Liquibase has published an executive guide on governed database change for financial institutions, drawing on research from hundreds of engagements across the financial services sector.
The document focuses on what it describes as a persistent technology delivery gap: application code and infrastructure have become automated and auditable, while database changes often remain manual. It is aimed at Chief Information Officers, Chief Technology Officers, platform engineering leaders, database architects, and compliance teams.
The findings suggest that manual execution of database changes remains common across enterprise banks, regional institutions, credit unions, global insurers, payment processors, fintechs, and capital markets firms. The research argues this is not limited to less advanced organisations, but reflects a structural pattern across the sector.
That pattern often leaves database administrators handling routine changes through ticket-based workflows and direct execution in production environments. According to the guide, those processes can create gaps in policy checks, rollback planning, and audit records.
Compliance pressure is a major factor behind spending decisions in this area. Frameworks such as SOX, PCI DSS, SOC 2, and DORA were identified as key drivers as institutions move to address weaknesses in database governance.
The report also points to a broader operational issue inside large financial groups. Database administrator bottlenecks are becoming a focus of executive mandates aimed at removing routine change activity from manual handling.
Liquibase sets out a phased approach that starts with a small group of applications, then extends through a platform engineering model before wider deployment across the organisation. It also argues that governance strategies must account for the multi-database environments common in financial services, including Oracle, SQL Server, PostgreSQL, Snowflake, DynamoDB, and Databricks.
The company links the issue to a growing debate over artificial intelligence in software delivery, noting that institutions are adding AI tools while still relying on database processes built around human review and manual intervention.
Chris Steffen, Research VP, Enterprise Management Associates, commented on that risk in the guide.
"Financial institutions are entering a phase of AI adoption under a perilous assumption: that governance frameworks built for human-driven systems can simply be extended to autonomous agents," said Chris Steffen, Research VP, Enterprise Management Associates.
"That assumption is now clearly outdated. Governance that ends too early is a crucial misstep, one that leaves databases exposed to a kill chain that's now moving with unprecedented speed and lethality," said Steffen.
Operational gap
The guide describes a software delivery environment in which version control, automated testing, policy enforcement, and governed deployment are widely used for application code, while database changes continue to move through slower, less standardised controls. In that setting, organisations may need to reconstruct evidence for auditors after the event rather than produce it directly from a managed delivery process.

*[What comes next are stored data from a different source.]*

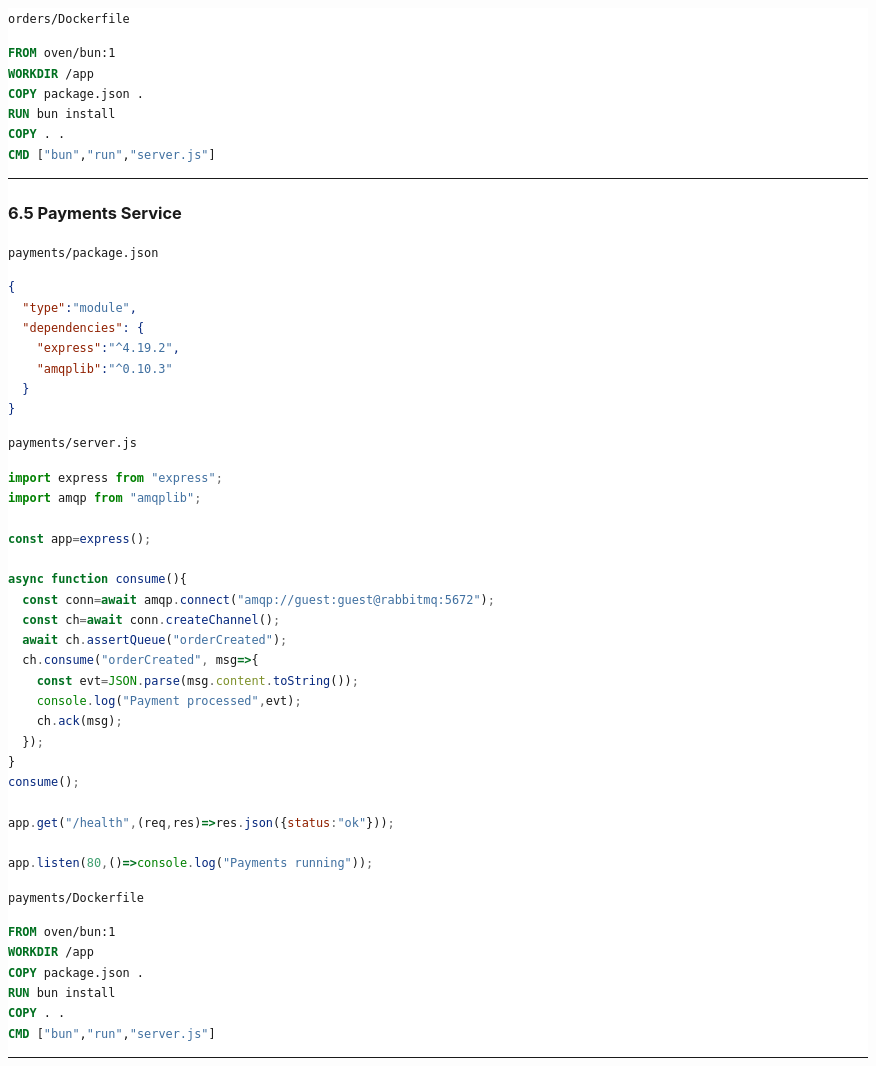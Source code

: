 `orders/Dockerfile`

```dockerfile
FROM oven/bun:1
WORKDIR /app
COPY package.json .
RUN bun install
COPY . .
CMD ["bun","run","server.js"]
```

---

### 6.5 Payments Service

`payments/package.json`

```json
{
  "type":"module",
  "dependencies": {
    "express":"^4.19.2",
    "amqplib":"^0.10.3"
  }
}
```

`payments/server.js`

```javascript
import express from "express";
import amqp from "amqplib";

const app=express();

async function consume(){
  const conn=await amqp.connect("amqp://guest:guest@rabbitmq:5672");
  const ch=await conn.createChannel();
  await ch.assertQueue("orderCreated");
  ch.consume("orderCreated", msg=>{
    const evt=JSON.parse(msg.content.toString());
    console.log("Payment processed",evt);
    ch.ack(msg);
  });
}
consume();

app.get("/health",(req,res)=>res.json({status:"ok"}));

app.listen(80,()=>console.log("Payments running"));
```

`payments/Dockerfile`

```dockerfile
FROM oven/bun:1
WORKDIR /app
COPY package.json .
RUN bun install
COPY . .
CMD ["bun","run","server.js"]
```

---
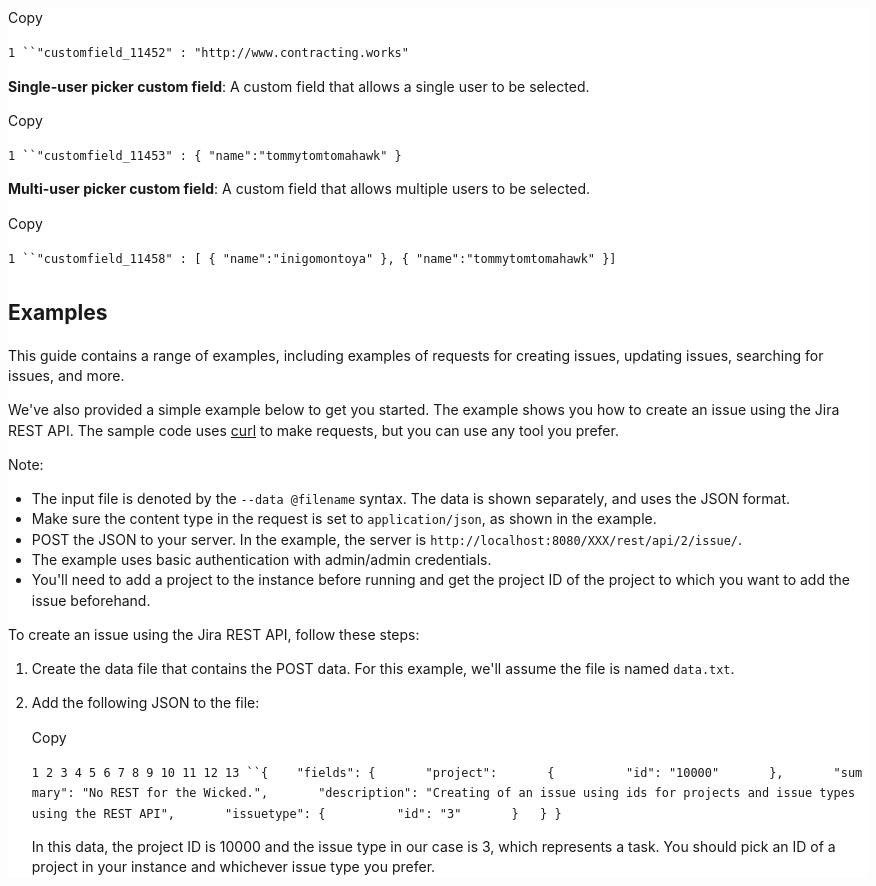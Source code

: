 Copy

```
1 ``"customfield_11452" : "http://www.contracting.works"
```

**Single-user picker custom field**: A custom field that allows a single user to be selected.

Copy

```
1 ``"customfield_11453" : { "name":"tommytomtomahawk" }
```

**Multi-user picker custom field**: A custom field that allows multiple users to be selected.

Copy

```
1 ``"customfield_11458" : [ { "name":"inigomontoya" }, { "name":"tommytomtomahawk" }]
```

#### 

## Examples

This guide contains a range of examples, including examples of requests for creating issues, updating issues, searching for issues, and more.

We've also provided a simple example below to get you started. The example shows you how to create an issue using the Jira REST API. The sample code uses [curl](https://curl.haxx.se/) to make requests, but you can use any tool you prefer.

Note:

- The input file is denoted by the `--data @filename` syntax. The data is shown separately, and uses the JSON format.
- Make sure the content type in the request is set to `application/json`, as shown in the example.
- POST the JSON to your  server. In the example, the server is `http://localhost:8080/XXX/rest/api/2/issue/`.
- The example uses basic authentication with admin/admin credentials.
- You'll need to add a project to the instance before running and get the project ID of the project to which you want to add the issue beforehand.

To create an issue using the Jira REST API, follow these steps:

1. Create the data file that contains the POST data. For this example, we'll assume the file is named `data.txt`.

2. Add the following JSON to the file:

   Copy

   `1 2 3 4 5 6 7 8 9 10 11 12 13 ``{    "fields": {       "project":       {          "id": "10000"       },       "summary": "No REST for the Wicked.",       "description": "Creating of an issue using ids for projects and issue types using the REST API",       "issuetype": {          "id": "3"       }   } }`

   In this data, the project ID is 10000 and the issue type in our case is 3, which represents a task. You should pick an ID of a project in your instance and whichever issue type you prefer.
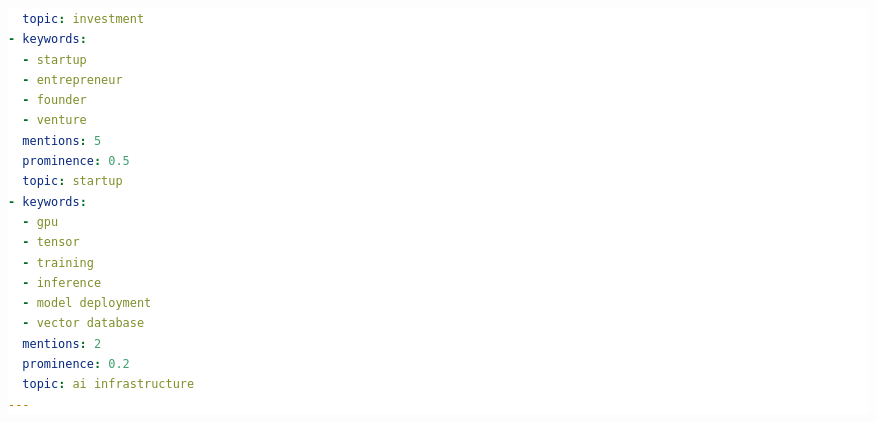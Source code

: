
 ```yaml
  topic: investment
- keywords:
  - startup
  - entrepreneur
  - founder
  - venture
  mentions: 5
  prominence: 0.5
  topic: startup
- keywords:
  - gpu
  - tensor
  - training
  - inference
  - model deployment
  - vector database
  mentions: 2
  prominence: 0.2
  topic: ai infrastructure
---
```




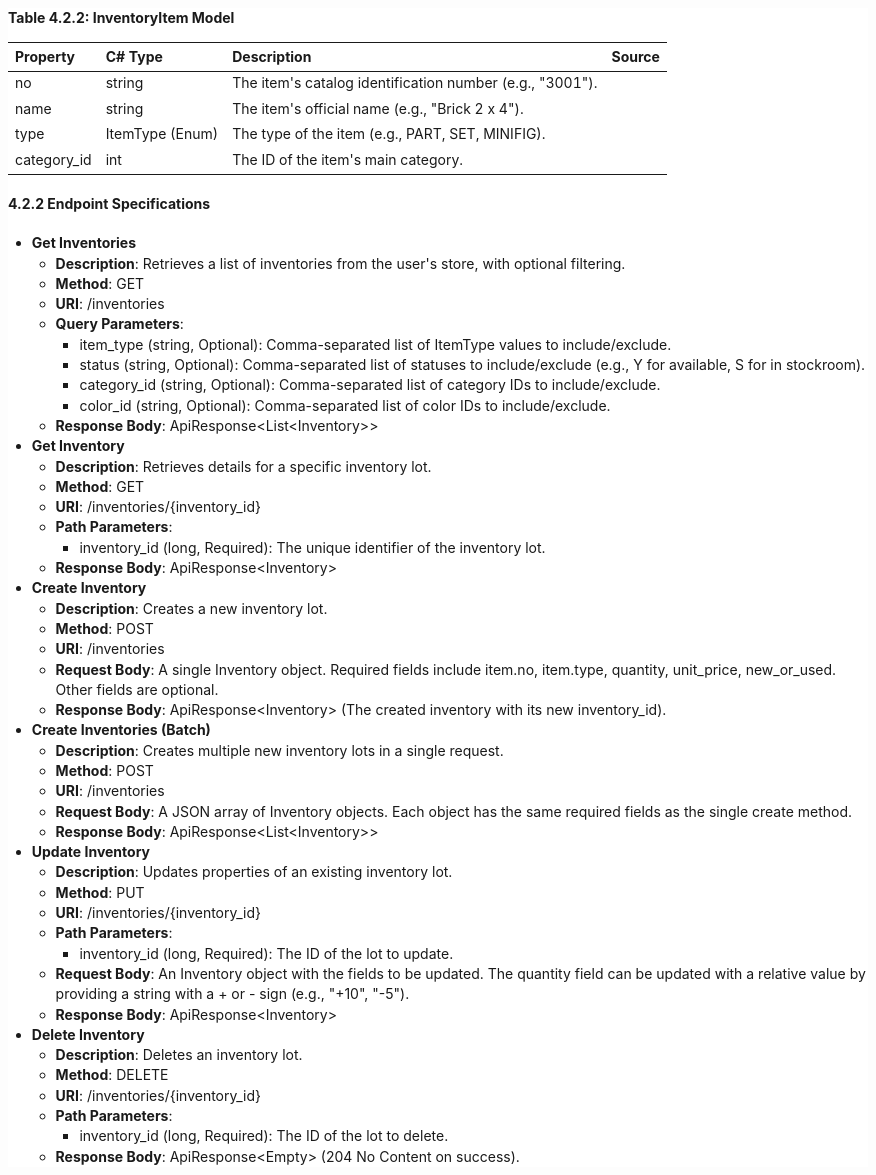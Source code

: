 **Table 4.2.2: InventoryItem Model**

| Property | C\# Type | Description | Source |
| :---- | :---- | :---- | :---- |
| no | string | The item's catalog identification number (e.g., "3001"). |  |
| name | string | The item's official name (e.g., "Brick 2 x 4"). |  |
| type | ItemType (Enum) | The type of the item (e.g., PART, SET, MINIFIG). |  |
| category\_id | int | The ID of the item's main category. |  |

#### **4.2.2 Endpoint Specifications**

* **Get Inventories**  
  * **Description**: Retrieves a list of inventories from the user's store, with optional filtering.  
  * **Method**: GET  
  * **URI**: /inventories  
  * **Query Parameters**:  
    * item\_type (string, Optional): Comma-separated list of ItemType values to include/exclude.  
    * status (string, Optional): Comma-separated list of statuses to include/exclude (e.g., Y for available, S for in stockroom).  
    * category\_id (string, Optional): Comma-separated list of category IDs to include/exclude.  
    * color\_id (string, Optional): Comma-separated list of color IDs to include/exclude.  
  * **Response Body**: ApiResponse\<List\<Inventory\>\>  
* **Get Inventory**  
  * **Description**: Retrieves details for a specific inventory lot.  
  * **Method**: GET  
  * **URI**: /inventories/{inventory\_id}  
  * **Path Parameters**:  
    * inventory\_id (long, Required): The unique identifier of the inventory lot.  
  * **Response Body**: ApiResponse\<Inventory\>  
* **Create Inventory**  
  * **Description**: Creates a new inventory lot.  
  * **Method**: POST  
  * **URI**: /inventories  
  * **Request Body**: A single Inventory object. Required fields include item.no, item.type, quantity, unit\_price, new\_or\_used. Other fields are optional.  
  * **Response Body**: ApiResponse\<Inventory\> (The created inventory with its new inventory\_id).  
* **Create Inventories (Batch)**  
  * **Description**: Creates multiple new inventory lots in a single request.  
  * **Method**: POST  
  * **URI**: /inventories  
  * **Request Body**: A JSON array of Inventory objects. Each object has the same required fields as the single create method.  
  * **Response Body**: ApiResponse\<List\<Inventory\>\>  
* **Update Inventory**  
  * **Description**: Updates properties of an existing inventory lot.  
  * **Method**: PUT  
  * **URI**: /inventories/{inventory\_id}  
  * **Path Parameters**:  
    * inventory\_id (long, Required): The ID of the lot to update.  
  * **Request Body**: An Inventory object with the fields to be updated. The quantity field can be updated with a relative value by providing a string with a \+ or \- sign (e.g., "+10", "-5").  
  * **Response Body**: ApiResponse\<Inventory\>  
* **Delete Inventory**  
  * **Description**: Deletes an inventory lot.  
  * **Method**: DELETE  
  * **URI**: /inventories/{inventory\_id}  
  * **Path Parameters**:  
    * inventory\_id (long, Required): The ID of the lot to delete.  
  * **Response Body**: ApiResponse\<Empty\> (204 No Content on success).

It also highlights concerns around schema drift, fragmented deployment tooling, and separation-of-duties requirements. Those issues have taken on greater weight as regulators and auditors place more emphasis on operational resilience, control evidence, and governance.
Ryan McCurdy, Vice President at Liquibase, said the mismatch between application and database delivery has become harder for financial institutions to defend against.
"Every other layer of the software delivery pipeline has been automated, policy-driven, and made auditable," said Ryan McCurdy, Vice President at Liquibase.
"But at many financial institutions, database changes are still routed through tickets, manually reviewed, and directly executed in production. In today's regulatory environment, that is no longer simply inefficient. It is an operational and compliance exposure," said McCurdy.
Sector pressure
The document comes as banks, insurers, and payments groups face tighter scrutiny over resilience and change management. Database systems sit at the centre of customer records, transactions, and reporting, making them a sensitive point for both operational incidents and audit failures.
The guide includes an eight-principle target operating model for governed database change, a phased rollout plan, and a framework for assessing whether organisations should build governance controls internally or buy them from a supplier. It also sets out metrics financial leaders can use when making the investment case.
The research concludes that manual database changes remain the industry baseline, even where institutions have adopted modern software practices elsewhere in the delivery pipeline.